Partant du constat que le discours radicalisé, chargé d’animosité, de violence et de haine, véhiculé par des radicalisés de tout bord, souvent en rupture avec les institutions religieuses officielles, celles-ci ont la charge historique d’être unanimes face à ce danger qui constitue une rupture totale avec l’héritage de paix des ancêtres.
Ainsi, la nature des dangers touchant les idéaux de paix et les fondamentaux que défendent les religions, a complètement changé la donne, et constitue de nos jours une réalité tangible et une menace palpable pour nos sociétés africaines : Il s’agit bien de l’influence croissante des idées minoritaires de quelques groupuscules radicalisés qui investissent internet et les réseaux sociaux.
Les responsables religieux de toutes les confessions doivent s’adapter à cette réalité et faire appel ensemble et davantage aux techniques de communication spécifiques, surtout celles qui sont destinées aux jeunes. Ce qui nécessite un travail théologique des responsables religieux sur les concepts dévoyés de la religion, ou encore de créer des unités chargées de déconstruire le discours extrémiste en associant imams, prêtres et pasteurs.
Les responsables religieux de toutes les confessions doivent être conscients de la noblesse et de l’honneur que revêtent les missions de formation religieuse pour les cadres ayant la charge de les accomplir.
Des formations spécifiques, dont le rôle principal, est la pérennisation des justes pratiques du culte, la préservation de l’identité spirituelle de chacun, ainsi que l’enracinement des valeurs authentiques de tolérance fondées sur les principes de modération, du juste milieu, et qui renforcent, ainsi, l’unité et la solidarité de la société ivoirienne et africaine.
Les cadres et ministres de culte en général, -et quel qu’en soit d’ailleurs le credo-, sont convaincus que la formation qui leur permettent l’encadrement religieux des citoyens, est, en soi, une nécessité pour élever le niveau de leur savoir scientifique, d’enrichir leurs connaissances religieuses et de perfectionner leurs performances dans l’exercice de leurs fonctions.
Ils sont, ainsi, animés de la ferme volonté de bénéficier d’une formation d’excellence, à même de leur permettre l’acquisition des méthodes et des connaissances les dotant de l’aptitude à accomplir dans les normes authentiques, les missions qui leur incombent, surtout quand il s’agit d’approcher les citoyens de confessions différentes.
4ème thématique :
Religions,communication et prédication
La présente thématique s’intéresse à la relation complexe qui existe entre les religions et les médias confessionnels, qui s’inscrivent, en général, dans un vaste champ d’influences et de propagations.

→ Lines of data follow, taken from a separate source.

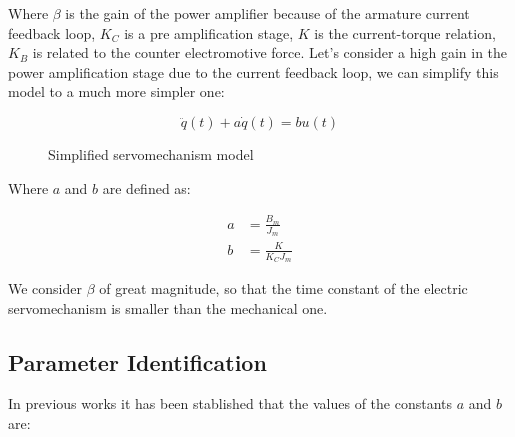 \documentclass[journal]{IEEEtran}
\begin{document}
        Where $\beta$ is the gain of the power amplifier because of the armature current feedback loop, $K_C$ is a pre amplification stage, $K$ is the current-torque relation, $K_B$ is related to the counter electromotive force. Let's consider a high gain in the power amplification stage due to the current feedback loop, we can simplify this model\cite{Ogata:2001:MCE:516039} to a much more simpler one:

        \begin{equation} \label{servolineal}
            \ddot{q}(t) + a \dot{q}(t) = b u(t)
        \end{equation}

        \begin{figure}[h]
            \begin{center}
            \end{center}
            \caption{Simplified servomechanism model}
            \label{fig_simpleservomodel}
        \end{figure}

        Where $a$ and $b$ are defined as:

        \begin{align}
            a &= \frac{B_m}{J_m} \\
            b &= \frac{K}{K_C J_m}
        \end{align}

        We consider $\beta$ of great magnitude, so that the time constant of the electric servomechanism is smaller than the mechanical one.
        
    \subsection{Parameter Identification}

        In previous works it has been stablished that the values of the constants $a$ and $b$\cite{Moctezuma2011} are:
\end{document}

Si les médias religieux apparaissent toutefois comme une façon d’approcher médiatiquement les fidèles, -ce qui leur revient de droit-, il est légitime aussi de se demander sur les possibilités à prospecter, en vue d’un travail de concertation global entre les religions, surtout aux sujets liés aux messages diffusant la paix, la prospérité et la solidarité entre les citoyens d’un même pays.
Cette démarche doit d’abord être globale et concertée, pour combattre l’incompréhension qui sévit, en général, entre les différentes religions et confessions.

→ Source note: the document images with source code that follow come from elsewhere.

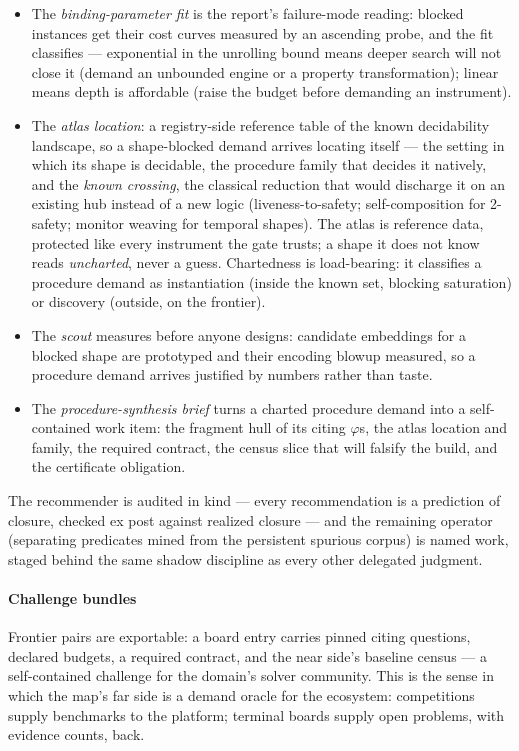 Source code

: \begin{itemize}
\item The \emph{binding-parameter fit} is the report's failure-mode
  reading: blocked instances get their cost curves measured by an
  ascending probe, and the fit classifies --- exponential in the
  unrolling bound means deeper search will not close it (demand an
  unbounded engine or a property transformation); linear means depth
  is affordable (raise the budget before demanding an instrument).
\item The \emph{atlas location}: a registry-side reference table of
  the known decidability landscape, so a shape-blocked demand
  arrives locating itself --- the setting in which its shape is
  decidable, the procedure family that decides it natively, and the
  \emph{known crossing}, the classical reduction that would
  discharge it on an existing hub instead of a new logic
  (liveness-to-safety; self-composition for 2-safety; monitor
  weaving for temporal shapes). The atlas is reference data,
  protected like every instrument the gate trusts; a shape it does
  not know reads \textit{uncharted}, never a guess. Chartedness is
  load-bearing: it classifies a procedure demand as instantiation
  (inside the known set, blocking saturation) or discovery (outside,
  on the frontier).
\item The \emph{scout} measures before anyone designs: candidate
  embeddings for a blocked shape are prototyped and their encoding
  blowup measured, so a procedure demand arrives justified by
  numbers rather than taste.
\item The \emph{procedure-synthesis brief} turns a charted
  procedure demand into a self-contained work item: the
  fragment hull of its citing $\varphi$s, the atlas location and
  family, the required contract, the census slice that will falsify
  the build, and the certificate obligation.
\end{itemize}

\noindent
The recommender is audited in kind --- every recommendation is a
prediction of closure, checked ex post against realized closure ---
and the remaining operator (separating predicates mined from the
persistent spurious corpus) is named work, staged behind the same
shadow discipline as every other delegated judgment.

\paragraph{Challenge bundles}
Frontier pairs are exportable: a board entry carries pinned citing
questions, declared budgets, a required contract, and the near side's
baseline census — a self-contained challenge for the domain's solver
community. This is the sense in which the map's far side is a demand
oracle for the ecosystem: competitions supply benchmarks to the
platform; terminal boards supply open problems, with evidence counts,
back.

A l’heure où les médias, symbolisés par internet, les réseaux sociaux, etc., ont envahi tous les espaces possibles, privés et publics, diffusant, par la même occasion, des lectures erronées des événements résultant des difficultés conjoncturelles que connaissent, surtout, nos pays africains, il devient impératif pour toutes les religions et confessions de chercher l’union, en vue de combattre la violence, la haine et le terrorisme.

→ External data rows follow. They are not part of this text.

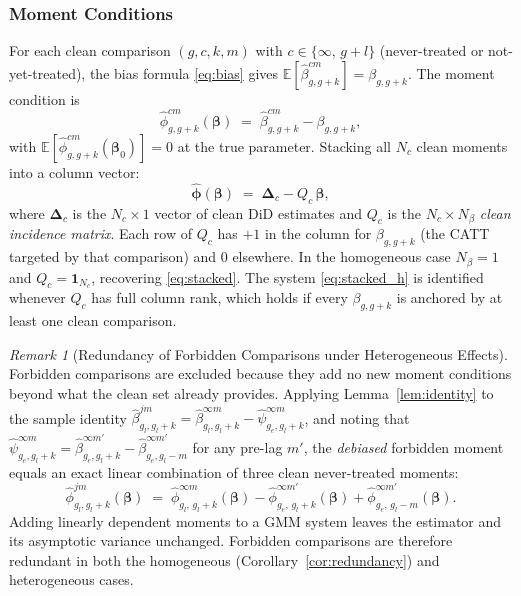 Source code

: \documentclass[12pt,letterpaper]{article}
\theoremstyle{remark}
\newtheorem{remark}{Remark}[section]
\theoremstyle{definition}
\newcommand{\E}{\mathbb{E}}
\newcommand{\hbeta}{\hat{\beta}}
\newcommand{\hpsi}{\hat{\psi}}     %
\begin{document}
\subsubsection{Moment Conditions}
\label{sec:gmm_hetero_moments}

For each clean comparison $(g,c,k,m)$ with $c\in\{\infty,\,g+l\}$
(never-treated or not-yet-treated), the bias formula \eqref{eq:bias}
gives $\E[\hbeta^{cm}_{g,g+k}]=\beta_{g,g+k}$. The moment condition is
\begin{equation}
  \hat{\phi}^{cm}_{g,g+k}(\boldsymbol{\beta})
  \;=\;
  \hbeta^{cm}_{g,g+k} - \beta_{g,g+k},
  \label{eq:moment_clean_h}
\end{equation}
with $\E[\hat{\phi}^{cm}_{g,g+k}(\boldsymbol{\beta}_0)]=0$ at the true
parameter. Stacking all $N_c$ clean moments into a column vector:
\begin{equation}
  \hat{\boldsymbol{\phi}}(\boldsymbol{\beta})
  \;=\;
  \boldsymbol{\Delta}_c - Q_c\,\boldsymbol{\beta},
  \label{eq:stacked_h}
\end{equation}
where $\boldsymbol{\Delta}_c$ is the $N_c\times1$ vector of clean DiD
estimates and $Q_c$ is the $N_c\times N_\beta$ \emph{clean incidence matrix}.
Each row of $Q_c$ has $+1$ in the column for $\beta_{g,g+k}$ (the CATT
targeted by that comparison) and $0$ elsewhere. In the homogeneous case
$N_\beta=1$ and $Q_c=\mathbf{1}_{N_c}$, recovering \eqref{eq:stacked}.
The system \eqref{eq:stacked_h} is identified whenever $Q_c$ has full
column rank, which holds if every $\beta_{g,g+k}$ is anchored by at least
one clean comparison.

\begin{remark}[Redundancy of Forbidden Comparisons under Heterogeneous Effects]
  \label{rem:redund_hetero}
  Forbidden comparisons are excluded because they add no new moment
  conditions beyond what the clean set already provides. Applying
  Lemma~\ref{lem:identity} to the sample identity
  $\hbeta^{jm}_{g_l,g_l+k}=\hbeta^{\infty m}_{g_l,g_l+k}-
  \hpsi^{\infty m}_{g_e,g_l+k}$, and noting that
  $\hpsi^{\infty m}_{g_e,g_l+k}=\hbeta^{\infty m'}_{g_e,g_l+k}-
  \hbeta^{\infty m'}_{g_e,g_l-m}$ for any pre-lag $m'$, the
  \emph{debiased} forbidden moment equals an exact linear combination of
  three clean never-treated moments:
  \[
    \hat{\phi}^{jm}_{g_l,g_l+k}(\boldsymbol{\beta})
    \;=\;
    \hat{\phi}^{\infty m}_{g_l,\,g_l+k}(\boldsymbol{\beta})
    -\hat{\phi}^{\infty m'}_{g_e,\,g_l+k}(\boldsymbol{\beta})
    +\hat{\phi}^{\infty m'}_{g_e,\,g_l-m}(\boldsymbol{\beta}).
  \]
  Adding linearly dependent moments to a GMM system leaves the estimator
  and its asymptotic variance unchanged. Forbidden comparisons are therefore
  redundant in both the homogeneous (Corollary~\ref{cor:redundancy}) and
  heterogeneous cases.
\end{remark}
\end{document}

La démarche du dialogue inter-religieux doit aussi chercher à combattre, ensemble, l’incompréhension et l’amalgame.
À l’heure où une lecture médiatique erronée de certains événements mondiaux liés aux religions, notamment en Afrique, qui sont dominés, en général, par la violence et le fondamentalisme religieux, confondant, ainsi, les religions avec le radicalisme, les différentes religions et confessions doivent unir leurs efforts pour combattre, ensemble, l’ignorance et tous les discours de haine.
Le dialogue inter-religieux ne doit pas être entretenu dans un espace clos sans écho médiatique et social.
Les programmes médiatiques bien étudiés doivent être le porteur naturel auprès des couches sociales et selon toutes les modalités médiatiques convenues (radio, TV, internet, réseaux sociaux, etc.).
L’apport direct des Autorités de l’État, en tant que noyau réceptacle, des collectivités locales, de la société civile, est primordial.
Les médias prolongeant la culture du dialogue inter-religieux traditionnel, doivent être, au sein de la société, plus audibles et plus visibles, divulguant, ainsi, l’unanimité des religions à protéger les fondamentaux immuables de la Nation.
Néanmoins, les différentes religions et confessions, sont interpellées par une série de questions :
5ème thématique :
Pouvoirs publics et acteurs religieux face
Au phénomène de la radicalisation et de l’extrémisme religieux violent
La paix est le message éternel des religions. Ce message s’appuie sur l’exigence du respect de la différence, comme nous l’enseignent les livres révélés.
Peut-être que de nos jours, le message n’est pas audible, d’où la nécessité d’une amplification en l’adaptant et en exploitant tous les supports modernes de communication.
La proposition portant sur la création d’émissions télé, radio, etc.
L’efficacité des résolutions du colloque est étroitement liée à la pertinence et la justesse de la problématique. Cette problématique est la suivante : « le rappel du Message Eternel des Religions est-il suffisant de nos jours, pour lutter efficacement contre le radicalisme et l’extrémisme violent qui menace la stabilité des communautés en Côte d’Ivoire et en Afrique ? »
L’extrémisme violent, associé à la religion, est un prétexte. La raison profonde peut être la paupérisation des populations et la répartition inéquitable des richesses.
Les auteurs d’une étude portant sur la radicalisation et la perception de la menace terroriste dans l’extrême Nord de la Côte d’Ivoire : « le cas de Bounkani », exhortent les Pouvoirs publics à inclure le fait religieux au centre de l’analyse globale du terrorisme, voire de lui accorder la primauté de la recherche et de l’observation.
L’étude révèle une radicalisation d’une partie de la jeunesse du septentrion ivoirien. Cette jeunesse y est décrite comme oisive, déscolarisée et sans aucune activité génératrice de revenus. En somme une jeunesse abandonnée, sans aucun encadrement. C’est donc un terreau fertile qu’exploitent les terroristes dans leur stratégie de pénétration, d’implantation : « exploiter la détresse des populations en y apportant des réponses concrètes » :
Fonds de commerce,
Boutiques,
Petits commerces, etc.
Face à une telle menace, « quelle collaboration Pouvoirs publics – Acteurs religieux pour un endiguement du phénomène de la radicalisation et l’extrémisme religieux violent des jeunes en Côte d’Ivoire et en Afrique » pourrait être une problématique opportune.